Een kruiskerk heeft in het midden de viering: op dit vierkant komen het koor, het schip en de twee transeptarmen uit. Op de hoeken van het vierkant staan machtige pijlers, de vieringpijlers.
In het schip van een basiliek is iedere pijler deel van een wand, die weliswaar doorbroken is door scheibogen, het triforium en de vensters, toch wordt hij in de lengterichting van de kerk gesteund. Naar buiten toe geven het gewelf van de zijbeuk en de luchtboog tegendruk. Maar in de richting van de middenbeuk moet de pijler - met dat wat erboven komt - het zelf doen. In menige gotische kathedraal zien we een zorgwekkende buiging naar het midden van de kerk toe.
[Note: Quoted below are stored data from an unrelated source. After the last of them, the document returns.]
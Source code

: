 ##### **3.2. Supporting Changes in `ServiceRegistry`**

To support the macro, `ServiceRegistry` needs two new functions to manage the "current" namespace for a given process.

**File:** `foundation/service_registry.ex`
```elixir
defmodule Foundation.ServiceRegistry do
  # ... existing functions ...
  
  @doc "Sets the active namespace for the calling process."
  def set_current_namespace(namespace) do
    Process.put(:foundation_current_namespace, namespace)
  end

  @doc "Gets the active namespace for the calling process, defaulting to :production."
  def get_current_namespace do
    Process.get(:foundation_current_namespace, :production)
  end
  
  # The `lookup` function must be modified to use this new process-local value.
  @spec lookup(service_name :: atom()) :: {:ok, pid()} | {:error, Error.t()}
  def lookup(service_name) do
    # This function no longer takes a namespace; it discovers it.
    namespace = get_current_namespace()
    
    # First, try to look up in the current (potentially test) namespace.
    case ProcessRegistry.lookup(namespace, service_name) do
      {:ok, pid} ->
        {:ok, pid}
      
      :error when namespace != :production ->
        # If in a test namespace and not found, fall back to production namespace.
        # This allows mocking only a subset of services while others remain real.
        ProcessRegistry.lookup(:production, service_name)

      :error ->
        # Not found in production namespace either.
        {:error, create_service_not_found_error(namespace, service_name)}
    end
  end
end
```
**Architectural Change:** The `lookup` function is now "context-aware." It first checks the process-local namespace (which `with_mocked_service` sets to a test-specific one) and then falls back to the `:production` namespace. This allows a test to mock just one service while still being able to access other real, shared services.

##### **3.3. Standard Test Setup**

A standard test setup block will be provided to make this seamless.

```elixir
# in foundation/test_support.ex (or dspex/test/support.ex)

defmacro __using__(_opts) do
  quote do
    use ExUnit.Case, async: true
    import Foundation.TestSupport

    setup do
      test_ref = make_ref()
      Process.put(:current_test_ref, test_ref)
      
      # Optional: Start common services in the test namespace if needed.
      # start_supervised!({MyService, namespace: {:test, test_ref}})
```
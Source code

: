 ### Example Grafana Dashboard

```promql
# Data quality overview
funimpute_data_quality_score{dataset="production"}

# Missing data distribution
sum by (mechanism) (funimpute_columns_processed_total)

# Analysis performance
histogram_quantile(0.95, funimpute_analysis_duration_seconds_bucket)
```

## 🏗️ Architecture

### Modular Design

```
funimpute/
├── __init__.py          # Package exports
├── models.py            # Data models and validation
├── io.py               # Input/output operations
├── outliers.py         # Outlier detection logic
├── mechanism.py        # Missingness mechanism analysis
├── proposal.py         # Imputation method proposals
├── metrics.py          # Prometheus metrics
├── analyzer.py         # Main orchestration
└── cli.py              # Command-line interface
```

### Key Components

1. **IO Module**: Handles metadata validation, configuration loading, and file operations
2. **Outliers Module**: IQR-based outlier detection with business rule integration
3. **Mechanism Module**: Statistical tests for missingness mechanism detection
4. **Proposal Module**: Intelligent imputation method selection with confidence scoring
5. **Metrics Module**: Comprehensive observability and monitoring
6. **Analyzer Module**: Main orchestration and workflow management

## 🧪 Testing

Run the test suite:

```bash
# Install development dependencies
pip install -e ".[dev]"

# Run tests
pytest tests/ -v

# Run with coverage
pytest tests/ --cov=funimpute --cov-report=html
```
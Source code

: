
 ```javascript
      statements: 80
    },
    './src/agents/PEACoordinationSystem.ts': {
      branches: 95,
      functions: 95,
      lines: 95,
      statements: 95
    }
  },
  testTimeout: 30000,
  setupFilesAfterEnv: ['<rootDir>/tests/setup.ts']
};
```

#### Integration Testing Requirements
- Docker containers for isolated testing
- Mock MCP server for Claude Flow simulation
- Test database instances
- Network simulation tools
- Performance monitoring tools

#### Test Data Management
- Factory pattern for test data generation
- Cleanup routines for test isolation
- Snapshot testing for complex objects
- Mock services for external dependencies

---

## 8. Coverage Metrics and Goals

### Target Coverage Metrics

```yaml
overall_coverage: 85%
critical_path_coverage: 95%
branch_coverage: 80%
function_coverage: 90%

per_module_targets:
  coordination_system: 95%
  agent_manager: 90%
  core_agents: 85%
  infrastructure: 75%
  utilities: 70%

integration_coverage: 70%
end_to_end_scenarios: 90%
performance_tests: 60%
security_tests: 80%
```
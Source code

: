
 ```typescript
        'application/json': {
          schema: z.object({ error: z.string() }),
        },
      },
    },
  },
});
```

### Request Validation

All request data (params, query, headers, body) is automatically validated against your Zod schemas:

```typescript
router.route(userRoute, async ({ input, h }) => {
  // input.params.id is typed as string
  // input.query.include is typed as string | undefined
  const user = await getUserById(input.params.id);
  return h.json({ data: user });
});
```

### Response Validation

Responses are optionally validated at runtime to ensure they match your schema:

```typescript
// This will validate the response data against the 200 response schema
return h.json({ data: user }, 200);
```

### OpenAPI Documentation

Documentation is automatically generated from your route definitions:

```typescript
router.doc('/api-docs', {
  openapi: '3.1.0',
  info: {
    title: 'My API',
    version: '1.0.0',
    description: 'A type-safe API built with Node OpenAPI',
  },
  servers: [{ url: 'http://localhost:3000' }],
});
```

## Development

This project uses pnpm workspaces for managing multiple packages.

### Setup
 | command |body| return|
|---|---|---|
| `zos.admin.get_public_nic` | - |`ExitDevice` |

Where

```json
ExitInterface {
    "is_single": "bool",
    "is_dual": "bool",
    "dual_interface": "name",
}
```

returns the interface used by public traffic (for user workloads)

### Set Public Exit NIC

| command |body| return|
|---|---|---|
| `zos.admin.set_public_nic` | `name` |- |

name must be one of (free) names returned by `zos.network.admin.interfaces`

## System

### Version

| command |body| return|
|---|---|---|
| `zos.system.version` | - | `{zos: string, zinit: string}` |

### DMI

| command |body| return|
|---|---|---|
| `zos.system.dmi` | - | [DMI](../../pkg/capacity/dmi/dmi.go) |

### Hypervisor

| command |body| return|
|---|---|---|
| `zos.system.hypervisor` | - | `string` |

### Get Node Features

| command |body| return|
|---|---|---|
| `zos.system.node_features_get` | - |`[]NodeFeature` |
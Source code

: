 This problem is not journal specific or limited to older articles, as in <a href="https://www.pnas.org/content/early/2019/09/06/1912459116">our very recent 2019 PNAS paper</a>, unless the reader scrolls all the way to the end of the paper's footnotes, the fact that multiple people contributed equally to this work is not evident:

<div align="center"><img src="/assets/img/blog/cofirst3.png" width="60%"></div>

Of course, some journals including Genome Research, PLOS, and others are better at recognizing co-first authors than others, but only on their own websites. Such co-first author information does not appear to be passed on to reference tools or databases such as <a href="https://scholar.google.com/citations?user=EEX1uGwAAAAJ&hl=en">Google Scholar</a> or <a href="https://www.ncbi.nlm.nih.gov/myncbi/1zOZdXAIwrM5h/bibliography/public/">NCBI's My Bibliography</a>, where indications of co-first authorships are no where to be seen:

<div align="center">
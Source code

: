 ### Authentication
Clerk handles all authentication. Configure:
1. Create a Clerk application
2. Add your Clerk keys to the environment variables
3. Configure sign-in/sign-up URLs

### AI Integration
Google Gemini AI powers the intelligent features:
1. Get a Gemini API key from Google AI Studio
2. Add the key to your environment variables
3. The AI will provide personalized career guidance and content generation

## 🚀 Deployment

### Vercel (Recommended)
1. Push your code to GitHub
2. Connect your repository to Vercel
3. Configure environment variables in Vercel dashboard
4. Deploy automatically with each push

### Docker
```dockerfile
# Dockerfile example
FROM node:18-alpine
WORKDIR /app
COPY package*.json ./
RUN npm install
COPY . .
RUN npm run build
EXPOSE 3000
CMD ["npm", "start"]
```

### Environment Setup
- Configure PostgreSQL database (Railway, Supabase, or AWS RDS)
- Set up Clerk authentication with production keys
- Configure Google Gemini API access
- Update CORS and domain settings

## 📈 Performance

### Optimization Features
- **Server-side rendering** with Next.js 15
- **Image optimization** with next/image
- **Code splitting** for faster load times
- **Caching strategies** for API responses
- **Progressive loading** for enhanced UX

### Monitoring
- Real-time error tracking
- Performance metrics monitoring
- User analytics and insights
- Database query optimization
De vieringpijlers hebben het nog veel moeilijker: ze worden niet in drie, maar slechts in twee richtingen geschoord. Daarom zijn vieringpijlers zwaarder uitgevoerd dan de andere pijlers. Vooral wanneer de vieringpijlers extra belast werden door een vieringtoren, bleek dat nog wel eens te veel gevraagd. Zo kreeg de onvoltooide kathedraal van Beauvais een vieringtoren van 153 meter hoog, terwijl het bijbehorende schip nog gebouwd moest worden: na enkele jaren begaf een van de vieringpijlers het. De toren kwam naar beneden tijdens een processie, net toen de laatste gelovigen de kerk verlieten.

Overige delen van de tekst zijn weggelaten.